### Problem statement:
Among the entries below, tally each line in which the word "Intellij" is found, then state the tally alone.

### Record extracts:
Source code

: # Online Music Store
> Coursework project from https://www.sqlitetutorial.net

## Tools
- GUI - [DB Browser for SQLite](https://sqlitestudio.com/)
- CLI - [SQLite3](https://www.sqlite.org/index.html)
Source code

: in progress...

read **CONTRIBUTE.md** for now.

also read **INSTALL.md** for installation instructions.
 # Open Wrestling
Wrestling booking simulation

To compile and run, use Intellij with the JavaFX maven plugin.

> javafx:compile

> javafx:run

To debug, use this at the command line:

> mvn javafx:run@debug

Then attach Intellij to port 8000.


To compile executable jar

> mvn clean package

### Exercise solution:
2